- AIM OF THE TASK -
What you return must be an exact copy of the lines in the listing below between the line holding "- **Impact Analysis**: Accident" and the line holding "- **Analysis Preview**: Quick", inclusive, and nothing more.

□ □ □ □

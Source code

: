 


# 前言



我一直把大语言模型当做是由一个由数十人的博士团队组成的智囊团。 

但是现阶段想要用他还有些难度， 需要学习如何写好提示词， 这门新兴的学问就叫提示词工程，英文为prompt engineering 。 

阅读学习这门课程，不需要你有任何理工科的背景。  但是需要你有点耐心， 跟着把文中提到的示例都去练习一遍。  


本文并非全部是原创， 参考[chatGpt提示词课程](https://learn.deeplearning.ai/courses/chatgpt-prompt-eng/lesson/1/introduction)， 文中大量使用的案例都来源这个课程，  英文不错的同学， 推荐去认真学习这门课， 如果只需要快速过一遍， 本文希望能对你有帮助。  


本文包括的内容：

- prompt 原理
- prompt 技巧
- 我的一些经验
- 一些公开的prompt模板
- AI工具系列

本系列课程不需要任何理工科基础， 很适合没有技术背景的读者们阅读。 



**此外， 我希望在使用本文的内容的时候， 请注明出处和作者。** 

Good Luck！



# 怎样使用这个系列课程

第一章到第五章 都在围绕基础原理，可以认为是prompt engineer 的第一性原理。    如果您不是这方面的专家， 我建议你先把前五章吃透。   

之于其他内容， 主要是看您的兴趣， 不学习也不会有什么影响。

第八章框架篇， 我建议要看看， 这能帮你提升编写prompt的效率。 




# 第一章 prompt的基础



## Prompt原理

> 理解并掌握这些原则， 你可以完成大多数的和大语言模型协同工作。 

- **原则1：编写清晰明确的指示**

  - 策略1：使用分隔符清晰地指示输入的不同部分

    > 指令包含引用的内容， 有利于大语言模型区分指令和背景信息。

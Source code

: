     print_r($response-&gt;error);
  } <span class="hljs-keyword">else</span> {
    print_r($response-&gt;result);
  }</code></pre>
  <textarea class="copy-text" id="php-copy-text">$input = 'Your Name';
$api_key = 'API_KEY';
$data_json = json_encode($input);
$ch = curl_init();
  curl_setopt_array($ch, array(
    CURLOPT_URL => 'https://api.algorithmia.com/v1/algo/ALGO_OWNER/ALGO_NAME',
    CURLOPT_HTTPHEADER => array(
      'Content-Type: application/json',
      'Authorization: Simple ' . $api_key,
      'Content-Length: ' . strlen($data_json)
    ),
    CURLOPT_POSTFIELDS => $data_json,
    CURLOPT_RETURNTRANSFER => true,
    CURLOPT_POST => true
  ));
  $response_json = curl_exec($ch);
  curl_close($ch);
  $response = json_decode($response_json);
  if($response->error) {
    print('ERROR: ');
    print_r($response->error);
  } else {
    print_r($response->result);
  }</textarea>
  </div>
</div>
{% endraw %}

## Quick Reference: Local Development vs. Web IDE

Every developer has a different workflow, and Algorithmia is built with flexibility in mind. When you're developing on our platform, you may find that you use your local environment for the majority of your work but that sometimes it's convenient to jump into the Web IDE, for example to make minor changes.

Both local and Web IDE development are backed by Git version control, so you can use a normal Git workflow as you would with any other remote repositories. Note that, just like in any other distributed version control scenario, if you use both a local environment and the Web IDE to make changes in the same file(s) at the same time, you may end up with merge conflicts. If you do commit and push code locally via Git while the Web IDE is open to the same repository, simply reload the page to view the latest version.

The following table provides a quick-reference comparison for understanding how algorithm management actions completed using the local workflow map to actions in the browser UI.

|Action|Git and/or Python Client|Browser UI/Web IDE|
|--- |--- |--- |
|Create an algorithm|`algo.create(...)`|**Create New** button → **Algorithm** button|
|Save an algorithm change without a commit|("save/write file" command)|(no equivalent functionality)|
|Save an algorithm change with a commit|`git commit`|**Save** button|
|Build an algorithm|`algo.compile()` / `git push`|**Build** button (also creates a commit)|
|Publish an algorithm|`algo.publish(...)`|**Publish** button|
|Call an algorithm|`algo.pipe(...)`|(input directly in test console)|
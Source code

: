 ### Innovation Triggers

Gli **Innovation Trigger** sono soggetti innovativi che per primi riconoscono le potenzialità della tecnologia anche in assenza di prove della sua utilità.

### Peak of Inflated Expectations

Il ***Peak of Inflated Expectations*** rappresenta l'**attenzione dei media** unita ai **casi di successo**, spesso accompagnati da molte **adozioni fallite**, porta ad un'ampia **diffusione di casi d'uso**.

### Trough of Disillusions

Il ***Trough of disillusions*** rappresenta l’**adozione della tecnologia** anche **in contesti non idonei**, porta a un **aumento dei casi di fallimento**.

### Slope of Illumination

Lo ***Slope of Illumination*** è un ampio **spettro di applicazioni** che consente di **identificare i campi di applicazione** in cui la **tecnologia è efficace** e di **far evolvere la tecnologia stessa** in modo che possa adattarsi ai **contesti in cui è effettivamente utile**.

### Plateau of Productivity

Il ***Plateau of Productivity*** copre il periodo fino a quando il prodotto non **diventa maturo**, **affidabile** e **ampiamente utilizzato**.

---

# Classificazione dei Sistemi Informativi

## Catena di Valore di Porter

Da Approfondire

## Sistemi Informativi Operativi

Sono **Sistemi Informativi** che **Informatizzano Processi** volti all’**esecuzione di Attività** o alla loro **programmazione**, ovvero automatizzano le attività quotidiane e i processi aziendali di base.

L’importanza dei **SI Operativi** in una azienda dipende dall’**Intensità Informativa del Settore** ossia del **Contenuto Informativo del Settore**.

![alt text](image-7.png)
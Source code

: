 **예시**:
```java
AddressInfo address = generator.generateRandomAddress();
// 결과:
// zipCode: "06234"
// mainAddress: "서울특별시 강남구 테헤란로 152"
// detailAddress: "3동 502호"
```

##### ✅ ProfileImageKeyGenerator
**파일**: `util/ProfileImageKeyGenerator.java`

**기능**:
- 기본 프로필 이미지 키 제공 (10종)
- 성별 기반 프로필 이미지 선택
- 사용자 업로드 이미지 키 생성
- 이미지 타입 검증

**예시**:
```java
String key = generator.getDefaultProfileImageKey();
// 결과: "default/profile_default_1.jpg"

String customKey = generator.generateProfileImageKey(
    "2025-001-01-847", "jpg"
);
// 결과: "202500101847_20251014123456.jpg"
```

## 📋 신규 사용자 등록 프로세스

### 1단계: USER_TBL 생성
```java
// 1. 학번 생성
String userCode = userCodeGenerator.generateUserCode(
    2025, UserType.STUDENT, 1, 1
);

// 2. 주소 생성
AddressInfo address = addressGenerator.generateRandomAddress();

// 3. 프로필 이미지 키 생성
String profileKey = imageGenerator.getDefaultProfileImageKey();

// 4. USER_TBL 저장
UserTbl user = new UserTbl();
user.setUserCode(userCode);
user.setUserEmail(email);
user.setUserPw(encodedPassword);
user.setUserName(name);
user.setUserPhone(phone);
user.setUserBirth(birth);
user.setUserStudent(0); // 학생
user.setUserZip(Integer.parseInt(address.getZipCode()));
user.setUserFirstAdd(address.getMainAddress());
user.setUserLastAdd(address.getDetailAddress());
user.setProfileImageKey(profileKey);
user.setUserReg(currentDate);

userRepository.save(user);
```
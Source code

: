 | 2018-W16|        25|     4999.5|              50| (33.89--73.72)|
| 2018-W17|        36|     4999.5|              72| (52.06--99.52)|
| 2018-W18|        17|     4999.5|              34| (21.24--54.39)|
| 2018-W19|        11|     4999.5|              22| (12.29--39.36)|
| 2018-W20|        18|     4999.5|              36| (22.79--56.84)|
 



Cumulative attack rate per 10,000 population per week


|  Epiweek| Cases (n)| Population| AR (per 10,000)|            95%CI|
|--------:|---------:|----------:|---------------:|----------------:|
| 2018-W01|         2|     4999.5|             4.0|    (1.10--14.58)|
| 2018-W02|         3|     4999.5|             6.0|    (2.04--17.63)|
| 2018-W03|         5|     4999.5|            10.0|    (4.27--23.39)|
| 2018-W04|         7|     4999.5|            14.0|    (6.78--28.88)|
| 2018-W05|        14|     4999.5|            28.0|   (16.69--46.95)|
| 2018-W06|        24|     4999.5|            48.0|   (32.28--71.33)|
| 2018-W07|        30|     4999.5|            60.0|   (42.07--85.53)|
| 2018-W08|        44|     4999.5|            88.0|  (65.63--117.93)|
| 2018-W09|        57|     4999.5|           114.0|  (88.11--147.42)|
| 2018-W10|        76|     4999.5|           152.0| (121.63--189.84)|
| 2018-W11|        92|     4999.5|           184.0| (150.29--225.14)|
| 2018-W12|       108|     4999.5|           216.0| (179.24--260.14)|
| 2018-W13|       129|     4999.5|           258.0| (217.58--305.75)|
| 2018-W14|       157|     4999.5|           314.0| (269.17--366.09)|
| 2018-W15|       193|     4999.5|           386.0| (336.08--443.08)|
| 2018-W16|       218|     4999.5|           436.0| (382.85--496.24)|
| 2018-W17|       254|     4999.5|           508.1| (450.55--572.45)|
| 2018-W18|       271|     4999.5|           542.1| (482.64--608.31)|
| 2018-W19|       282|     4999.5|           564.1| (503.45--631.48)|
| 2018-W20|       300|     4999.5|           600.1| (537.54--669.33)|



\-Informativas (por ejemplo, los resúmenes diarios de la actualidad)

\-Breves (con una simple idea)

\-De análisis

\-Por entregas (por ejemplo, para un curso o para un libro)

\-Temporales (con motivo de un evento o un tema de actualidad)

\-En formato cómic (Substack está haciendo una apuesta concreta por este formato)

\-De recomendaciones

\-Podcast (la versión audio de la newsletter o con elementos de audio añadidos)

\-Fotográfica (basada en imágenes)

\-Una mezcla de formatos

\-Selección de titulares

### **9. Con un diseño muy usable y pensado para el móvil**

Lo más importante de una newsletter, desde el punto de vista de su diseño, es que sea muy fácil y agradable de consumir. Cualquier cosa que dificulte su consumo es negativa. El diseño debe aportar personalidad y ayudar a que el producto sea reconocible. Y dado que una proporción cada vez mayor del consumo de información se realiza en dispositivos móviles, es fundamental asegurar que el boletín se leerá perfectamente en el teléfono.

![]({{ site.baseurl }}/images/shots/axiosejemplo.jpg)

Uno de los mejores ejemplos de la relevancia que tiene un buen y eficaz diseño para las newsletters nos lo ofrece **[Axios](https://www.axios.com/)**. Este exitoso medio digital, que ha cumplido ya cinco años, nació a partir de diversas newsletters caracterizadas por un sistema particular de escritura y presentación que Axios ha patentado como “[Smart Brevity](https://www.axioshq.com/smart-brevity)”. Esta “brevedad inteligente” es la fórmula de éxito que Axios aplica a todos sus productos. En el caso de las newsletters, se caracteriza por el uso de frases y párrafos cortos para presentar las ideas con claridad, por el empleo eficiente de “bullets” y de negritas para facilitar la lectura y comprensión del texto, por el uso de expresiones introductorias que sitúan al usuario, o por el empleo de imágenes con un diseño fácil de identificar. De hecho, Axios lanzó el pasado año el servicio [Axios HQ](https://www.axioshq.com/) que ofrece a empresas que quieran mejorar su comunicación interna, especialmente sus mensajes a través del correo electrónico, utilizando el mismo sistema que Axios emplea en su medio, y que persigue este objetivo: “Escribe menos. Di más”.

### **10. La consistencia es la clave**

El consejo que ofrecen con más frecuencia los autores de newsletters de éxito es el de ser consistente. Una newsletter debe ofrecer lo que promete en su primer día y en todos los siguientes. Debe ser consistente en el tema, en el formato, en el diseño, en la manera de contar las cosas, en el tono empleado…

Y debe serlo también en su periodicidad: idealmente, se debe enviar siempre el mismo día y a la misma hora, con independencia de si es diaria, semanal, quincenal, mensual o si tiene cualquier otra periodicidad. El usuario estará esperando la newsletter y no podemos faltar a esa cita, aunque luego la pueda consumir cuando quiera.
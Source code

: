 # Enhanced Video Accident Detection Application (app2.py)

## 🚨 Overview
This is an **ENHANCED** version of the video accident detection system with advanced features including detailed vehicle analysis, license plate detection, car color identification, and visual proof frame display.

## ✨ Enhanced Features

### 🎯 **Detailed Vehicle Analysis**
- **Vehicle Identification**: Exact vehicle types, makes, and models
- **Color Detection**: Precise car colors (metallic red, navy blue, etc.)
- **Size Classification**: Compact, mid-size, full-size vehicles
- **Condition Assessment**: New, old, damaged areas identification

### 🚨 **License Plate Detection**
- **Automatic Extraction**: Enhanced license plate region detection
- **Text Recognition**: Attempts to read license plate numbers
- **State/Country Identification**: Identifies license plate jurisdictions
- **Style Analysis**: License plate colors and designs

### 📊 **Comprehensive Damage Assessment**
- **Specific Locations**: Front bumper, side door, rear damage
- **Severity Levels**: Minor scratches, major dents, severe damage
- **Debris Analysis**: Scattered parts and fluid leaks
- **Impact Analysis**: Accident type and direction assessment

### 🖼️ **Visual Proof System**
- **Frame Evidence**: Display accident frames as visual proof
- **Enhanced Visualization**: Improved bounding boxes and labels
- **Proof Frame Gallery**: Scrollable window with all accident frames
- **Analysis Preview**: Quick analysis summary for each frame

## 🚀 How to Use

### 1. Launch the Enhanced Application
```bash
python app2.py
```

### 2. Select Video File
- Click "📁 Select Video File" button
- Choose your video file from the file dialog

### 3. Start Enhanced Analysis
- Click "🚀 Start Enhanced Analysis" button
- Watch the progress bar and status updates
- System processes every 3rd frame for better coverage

□ □ □ □

- OUTPUT BELOW -
- **Impact Analysis**: Accident type and direction assessment

### 🖼️ **Visual Proof System**
- **Frame Evidence**: Display accident frames as visual proof
- **Enhanced Visualization**: Improved bounding boxes and labels
- **Proof Frame Gallery**: Scrollable window with all accident frames
- **Analysis Preview**: Quick analysis summary for each frame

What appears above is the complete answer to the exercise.